## Assignment
From the material below, list every line containing "Notion".

## Record excerpts

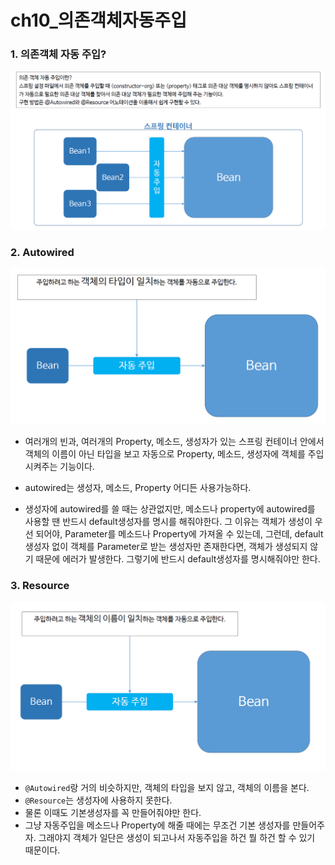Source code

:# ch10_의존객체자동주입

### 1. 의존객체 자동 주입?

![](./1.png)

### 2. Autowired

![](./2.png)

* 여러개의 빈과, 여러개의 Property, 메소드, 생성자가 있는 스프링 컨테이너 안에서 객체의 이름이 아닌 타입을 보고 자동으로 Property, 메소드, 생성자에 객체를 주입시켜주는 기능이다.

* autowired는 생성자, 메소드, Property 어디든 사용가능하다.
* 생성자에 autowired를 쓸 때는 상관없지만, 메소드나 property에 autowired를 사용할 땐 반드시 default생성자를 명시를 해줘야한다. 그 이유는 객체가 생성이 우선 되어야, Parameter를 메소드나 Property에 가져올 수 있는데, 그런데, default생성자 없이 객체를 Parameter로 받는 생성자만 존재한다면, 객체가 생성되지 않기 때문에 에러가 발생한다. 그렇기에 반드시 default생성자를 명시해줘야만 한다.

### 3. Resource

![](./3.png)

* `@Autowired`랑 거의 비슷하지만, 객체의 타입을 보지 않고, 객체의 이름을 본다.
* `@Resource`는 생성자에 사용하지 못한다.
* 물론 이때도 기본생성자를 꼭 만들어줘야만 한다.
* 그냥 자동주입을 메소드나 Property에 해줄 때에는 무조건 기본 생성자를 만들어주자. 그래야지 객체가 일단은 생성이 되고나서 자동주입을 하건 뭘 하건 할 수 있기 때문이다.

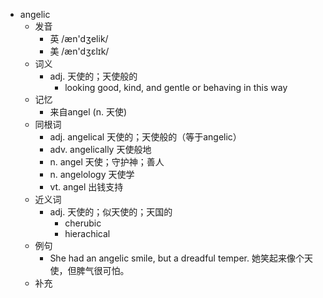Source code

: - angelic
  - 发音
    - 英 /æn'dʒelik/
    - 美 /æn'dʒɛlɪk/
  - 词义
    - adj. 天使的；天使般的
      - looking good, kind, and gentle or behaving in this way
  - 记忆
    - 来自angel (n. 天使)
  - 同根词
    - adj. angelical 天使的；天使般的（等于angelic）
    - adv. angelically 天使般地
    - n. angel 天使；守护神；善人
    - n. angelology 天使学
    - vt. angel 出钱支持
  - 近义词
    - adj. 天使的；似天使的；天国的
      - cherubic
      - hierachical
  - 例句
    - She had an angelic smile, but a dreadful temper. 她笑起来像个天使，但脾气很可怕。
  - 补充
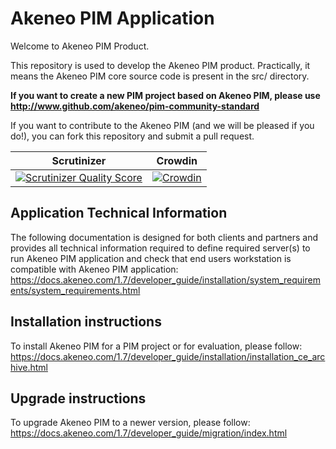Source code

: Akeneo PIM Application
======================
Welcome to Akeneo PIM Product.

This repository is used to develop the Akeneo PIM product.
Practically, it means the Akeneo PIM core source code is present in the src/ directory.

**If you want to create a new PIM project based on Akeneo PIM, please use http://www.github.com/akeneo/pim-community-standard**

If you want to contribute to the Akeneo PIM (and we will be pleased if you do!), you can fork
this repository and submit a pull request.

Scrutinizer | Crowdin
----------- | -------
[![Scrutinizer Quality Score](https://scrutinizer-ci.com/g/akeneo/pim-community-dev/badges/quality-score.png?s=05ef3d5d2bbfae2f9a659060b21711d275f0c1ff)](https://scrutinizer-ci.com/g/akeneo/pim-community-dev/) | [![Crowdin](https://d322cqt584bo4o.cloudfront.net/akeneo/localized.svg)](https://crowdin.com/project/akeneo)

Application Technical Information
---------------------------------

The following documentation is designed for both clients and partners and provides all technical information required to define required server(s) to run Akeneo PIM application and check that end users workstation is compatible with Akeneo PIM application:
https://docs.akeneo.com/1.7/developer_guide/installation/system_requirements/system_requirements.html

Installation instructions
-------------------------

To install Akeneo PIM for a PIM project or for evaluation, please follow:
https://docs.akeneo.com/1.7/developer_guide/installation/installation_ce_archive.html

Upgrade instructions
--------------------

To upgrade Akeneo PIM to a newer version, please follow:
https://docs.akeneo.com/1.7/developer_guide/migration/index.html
--
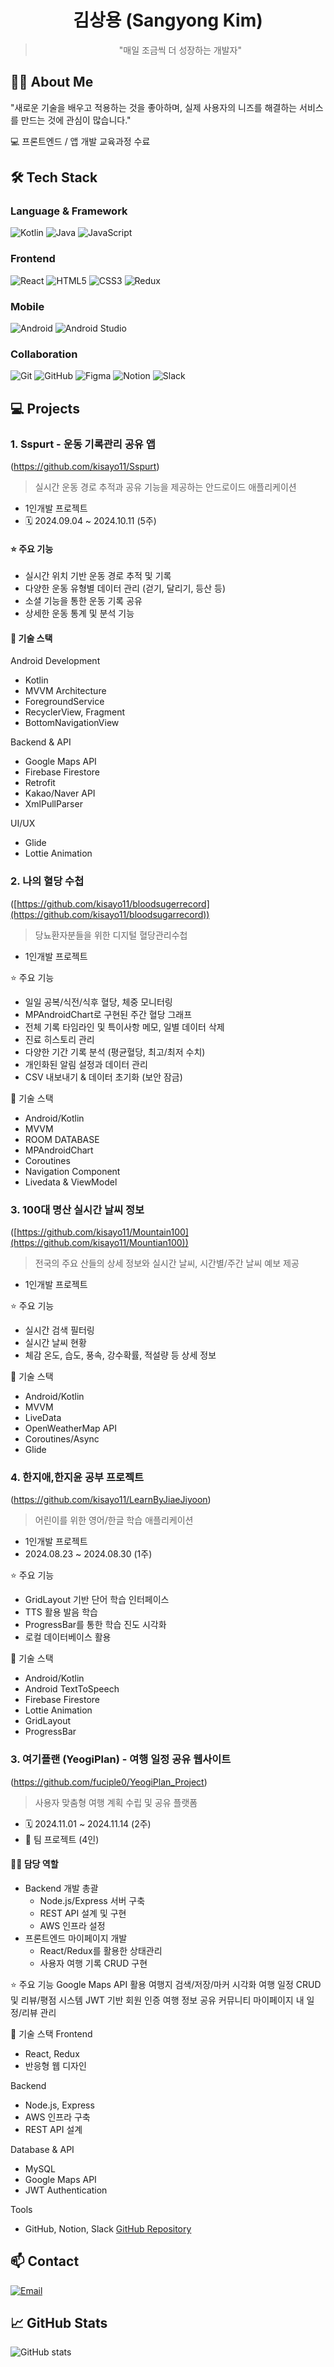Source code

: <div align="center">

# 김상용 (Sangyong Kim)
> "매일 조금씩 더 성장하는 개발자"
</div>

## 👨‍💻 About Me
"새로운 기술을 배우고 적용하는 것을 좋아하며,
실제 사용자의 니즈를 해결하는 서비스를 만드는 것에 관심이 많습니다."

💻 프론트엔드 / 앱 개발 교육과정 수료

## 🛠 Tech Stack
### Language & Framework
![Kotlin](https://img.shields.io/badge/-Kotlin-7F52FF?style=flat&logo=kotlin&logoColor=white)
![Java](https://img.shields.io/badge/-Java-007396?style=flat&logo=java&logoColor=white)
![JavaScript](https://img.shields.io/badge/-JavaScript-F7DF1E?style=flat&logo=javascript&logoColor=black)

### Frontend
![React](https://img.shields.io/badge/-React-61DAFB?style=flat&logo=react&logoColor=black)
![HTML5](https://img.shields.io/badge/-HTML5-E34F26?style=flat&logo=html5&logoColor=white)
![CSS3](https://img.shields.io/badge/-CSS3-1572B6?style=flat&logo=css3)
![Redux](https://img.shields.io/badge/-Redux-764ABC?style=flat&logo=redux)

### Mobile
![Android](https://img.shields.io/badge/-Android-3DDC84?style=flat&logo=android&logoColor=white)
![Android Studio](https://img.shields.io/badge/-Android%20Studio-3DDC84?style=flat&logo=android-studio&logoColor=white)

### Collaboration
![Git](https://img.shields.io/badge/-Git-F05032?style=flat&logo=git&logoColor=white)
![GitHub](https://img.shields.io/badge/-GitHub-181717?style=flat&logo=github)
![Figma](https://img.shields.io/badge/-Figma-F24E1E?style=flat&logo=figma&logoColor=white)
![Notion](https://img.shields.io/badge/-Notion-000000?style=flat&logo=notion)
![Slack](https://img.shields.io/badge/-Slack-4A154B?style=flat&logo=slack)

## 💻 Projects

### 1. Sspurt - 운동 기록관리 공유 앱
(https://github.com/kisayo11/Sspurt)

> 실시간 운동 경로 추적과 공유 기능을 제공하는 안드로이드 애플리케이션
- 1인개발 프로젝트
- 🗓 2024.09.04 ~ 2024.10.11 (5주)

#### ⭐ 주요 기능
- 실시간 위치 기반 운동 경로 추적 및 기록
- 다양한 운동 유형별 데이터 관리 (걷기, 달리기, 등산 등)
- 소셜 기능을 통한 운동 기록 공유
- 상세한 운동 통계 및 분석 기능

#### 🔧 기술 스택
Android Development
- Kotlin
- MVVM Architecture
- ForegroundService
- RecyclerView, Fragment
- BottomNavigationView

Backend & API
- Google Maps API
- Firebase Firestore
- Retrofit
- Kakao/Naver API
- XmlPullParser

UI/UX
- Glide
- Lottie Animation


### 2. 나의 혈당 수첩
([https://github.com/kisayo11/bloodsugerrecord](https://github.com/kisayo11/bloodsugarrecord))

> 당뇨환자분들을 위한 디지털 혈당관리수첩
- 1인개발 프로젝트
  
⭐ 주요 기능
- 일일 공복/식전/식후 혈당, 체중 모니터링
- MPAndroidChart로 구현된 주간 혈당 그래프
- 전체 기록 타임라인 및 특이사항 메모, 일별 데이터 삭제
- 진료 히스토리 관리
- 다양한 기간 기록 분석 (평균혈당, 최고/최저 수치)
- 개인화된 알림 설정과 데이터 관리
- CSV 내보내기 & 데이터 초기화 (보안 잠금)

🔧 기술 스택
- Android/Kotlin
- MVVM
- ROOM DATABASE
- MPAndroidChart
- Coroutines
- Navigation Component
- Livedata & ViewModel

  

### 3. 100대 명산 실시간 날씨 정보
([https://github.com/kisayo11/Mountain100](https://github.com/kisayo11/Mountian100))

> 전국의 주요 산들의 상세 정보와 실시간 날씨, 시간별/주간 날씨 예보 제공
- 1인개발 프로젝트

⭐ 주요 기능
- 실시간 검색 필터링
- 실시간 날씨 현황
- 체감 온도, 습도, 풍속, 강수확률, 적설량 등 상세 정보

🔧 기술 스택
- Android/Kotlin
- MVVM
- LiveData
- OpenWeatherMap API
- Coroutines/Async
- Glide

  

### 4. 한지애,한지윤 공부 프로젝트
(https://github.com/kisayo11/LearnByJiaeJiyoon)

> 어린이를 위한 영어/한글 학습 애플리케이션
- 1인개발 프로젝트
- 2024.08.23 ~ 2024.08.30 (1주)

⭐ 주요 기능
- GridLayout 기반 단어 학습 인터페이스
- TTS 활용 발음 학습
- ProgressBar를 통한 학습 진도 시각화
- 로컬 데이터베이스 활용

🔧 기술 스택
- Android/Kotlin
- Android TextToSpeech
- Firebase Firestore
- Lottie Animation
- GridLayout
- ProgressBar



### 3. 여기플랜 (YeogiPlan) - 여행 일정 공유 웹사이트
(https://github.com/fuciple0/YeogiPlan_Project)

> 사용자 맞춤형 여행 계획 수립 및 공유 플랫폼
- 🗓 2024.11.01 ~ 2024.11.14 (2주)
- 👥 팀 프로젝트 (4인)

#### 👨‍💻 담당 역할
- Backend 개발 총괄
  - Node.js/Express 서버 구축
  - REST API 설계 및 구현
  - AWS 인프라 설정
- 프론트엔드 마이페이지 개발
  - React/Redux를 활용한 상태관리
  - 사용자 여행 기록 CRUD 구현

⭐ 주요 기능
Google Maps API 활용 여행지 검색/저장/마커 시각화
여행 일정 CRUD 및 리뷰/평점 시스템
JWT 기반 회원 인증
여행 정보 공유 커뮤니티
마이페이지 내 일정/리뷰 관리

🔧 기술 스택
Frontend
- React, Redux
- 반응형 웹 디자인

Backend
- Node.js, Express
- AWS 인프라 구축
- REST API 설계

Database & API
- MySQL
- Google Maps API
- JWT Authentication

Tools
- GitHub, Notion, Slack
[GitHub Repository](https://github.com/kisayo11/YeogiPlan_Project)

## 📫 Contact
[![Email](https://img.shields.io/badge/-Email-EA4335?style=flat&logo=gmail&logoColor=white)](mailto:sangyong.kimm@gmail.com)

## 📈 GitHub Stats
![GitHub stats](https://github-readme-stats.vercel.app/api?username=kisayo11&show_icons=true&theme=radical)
...
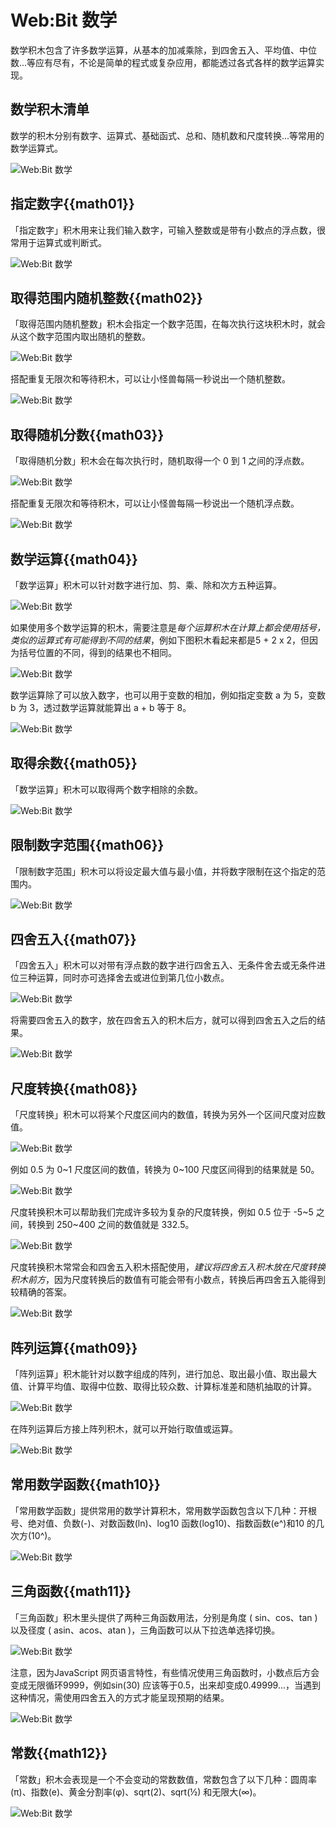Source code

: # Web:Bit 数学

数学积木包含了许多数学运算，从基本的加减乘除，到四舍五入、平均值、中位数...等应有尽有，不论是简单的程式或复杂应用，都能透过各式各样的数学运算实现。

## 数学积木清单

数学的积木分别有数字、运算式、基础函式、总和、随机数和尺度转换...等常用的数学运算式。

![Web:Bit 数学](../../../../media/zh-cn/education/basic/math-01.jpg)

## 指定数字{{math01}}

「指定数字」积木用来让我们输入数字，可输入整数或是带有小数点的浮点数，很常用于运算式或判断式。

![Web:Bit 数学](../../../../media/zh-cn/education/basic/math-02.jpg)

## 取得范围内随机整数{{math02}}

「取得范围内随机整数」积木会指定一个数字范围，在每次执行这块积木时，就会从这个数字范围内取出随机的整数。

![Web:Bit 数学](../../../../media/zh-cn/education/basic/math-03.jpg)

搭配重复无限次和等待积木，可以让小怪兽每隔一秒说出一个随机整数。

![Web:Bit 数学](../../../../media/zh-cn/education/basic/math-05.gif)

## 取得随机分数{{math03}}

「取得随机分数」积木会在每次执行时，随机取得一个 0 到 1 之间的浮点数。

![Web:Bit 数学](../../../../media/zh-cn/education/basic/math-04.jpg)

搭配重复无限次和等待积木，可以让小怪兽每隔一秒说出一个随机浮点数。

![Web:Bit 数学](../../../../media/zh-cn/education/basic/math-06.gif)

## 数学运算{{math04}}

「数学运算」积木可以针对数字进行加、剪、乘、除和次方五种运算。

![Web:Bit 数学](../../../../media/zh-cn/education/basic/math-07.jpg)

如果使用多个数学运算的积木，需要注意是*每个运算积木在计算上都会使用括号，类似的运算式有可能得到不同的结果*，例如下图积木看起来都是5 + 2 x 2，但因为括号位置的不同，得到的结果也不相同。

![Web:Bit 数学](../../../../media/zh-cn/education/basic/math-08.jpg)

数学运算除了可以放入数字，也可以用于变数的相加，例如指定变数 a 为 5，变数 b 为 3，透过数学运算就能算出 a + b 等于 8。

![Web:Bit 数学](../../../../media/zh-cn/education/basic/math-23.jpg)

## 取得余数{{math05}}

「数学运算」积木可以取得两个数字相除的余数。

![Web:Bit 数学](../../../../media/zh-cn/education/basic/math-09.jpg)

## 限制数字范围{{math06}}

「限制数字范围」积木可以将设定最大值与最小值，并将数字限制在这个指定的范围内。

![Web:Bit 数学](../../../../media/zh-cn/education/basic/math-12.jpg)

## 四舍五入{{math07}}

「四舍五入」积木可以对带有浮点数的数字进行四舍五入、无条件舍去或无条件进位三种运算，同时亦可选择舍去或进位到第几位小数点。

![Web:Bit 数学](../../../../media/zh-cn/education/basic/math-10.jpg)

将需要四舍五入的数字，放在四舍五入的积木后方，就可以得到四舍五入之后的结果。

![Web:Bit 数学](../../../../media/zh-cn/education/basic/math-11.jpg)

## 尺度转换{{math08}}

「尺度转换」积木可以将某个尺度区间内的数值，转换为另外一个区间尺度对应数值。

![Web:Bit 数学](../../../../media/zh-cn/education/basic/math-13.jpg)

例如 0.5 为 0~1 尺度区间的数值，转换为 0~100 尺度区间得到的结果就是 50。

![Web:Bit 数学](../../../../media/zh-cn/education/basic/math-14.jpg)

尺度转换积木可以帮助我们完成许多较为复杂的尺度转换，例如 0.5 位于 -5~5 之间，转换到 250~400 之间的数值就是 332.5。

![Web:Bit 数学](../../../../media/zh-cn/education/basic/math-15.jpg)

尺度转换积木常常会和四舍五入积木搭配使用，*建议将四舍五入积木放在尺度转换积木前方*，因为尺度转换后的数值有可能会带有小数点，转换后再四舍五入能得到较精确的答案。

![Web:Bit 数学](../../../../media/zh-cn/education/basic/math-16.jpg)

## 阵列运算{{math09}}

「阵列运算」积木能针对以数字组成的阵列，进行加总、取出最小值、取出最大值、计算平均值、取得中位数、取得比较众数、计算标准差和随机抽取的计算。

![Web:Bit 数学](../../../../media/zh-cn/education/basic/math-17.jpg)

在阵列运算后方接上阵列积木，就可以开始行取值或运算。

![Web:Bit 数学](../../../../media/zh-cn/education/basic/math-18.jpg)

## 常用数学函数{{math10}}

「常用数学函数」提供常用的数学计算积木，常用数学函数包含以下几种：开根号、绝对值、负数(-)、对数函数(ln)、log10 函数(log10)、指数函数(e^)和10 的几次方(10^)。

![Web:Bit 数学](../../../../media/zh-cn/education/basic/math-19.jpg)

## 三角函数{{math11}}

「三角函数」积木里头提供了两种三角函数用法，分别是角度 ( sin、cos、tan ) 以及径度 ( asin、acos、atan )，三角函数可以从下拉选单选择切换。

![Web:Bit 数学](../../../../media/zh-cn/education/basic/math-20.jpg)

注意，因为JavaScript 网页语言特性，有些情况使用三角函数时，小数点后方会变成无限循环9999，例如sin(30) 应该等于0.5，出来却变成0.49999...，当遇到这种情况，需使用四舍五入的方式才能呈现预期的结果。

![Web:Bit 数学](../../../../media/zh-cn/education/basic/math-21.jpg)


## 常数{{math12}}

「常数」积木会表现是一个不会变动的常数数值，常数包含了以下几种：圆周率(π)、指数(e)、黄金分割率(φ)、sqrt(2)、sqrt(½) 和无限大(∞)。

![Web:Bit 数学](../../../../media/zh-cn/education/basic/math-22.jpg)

## Solution to this exercise
![Notion](https://img.shields.io/badge/-Notion-000000?style=flat&logo=notion)
- GitHub, Notion, Slack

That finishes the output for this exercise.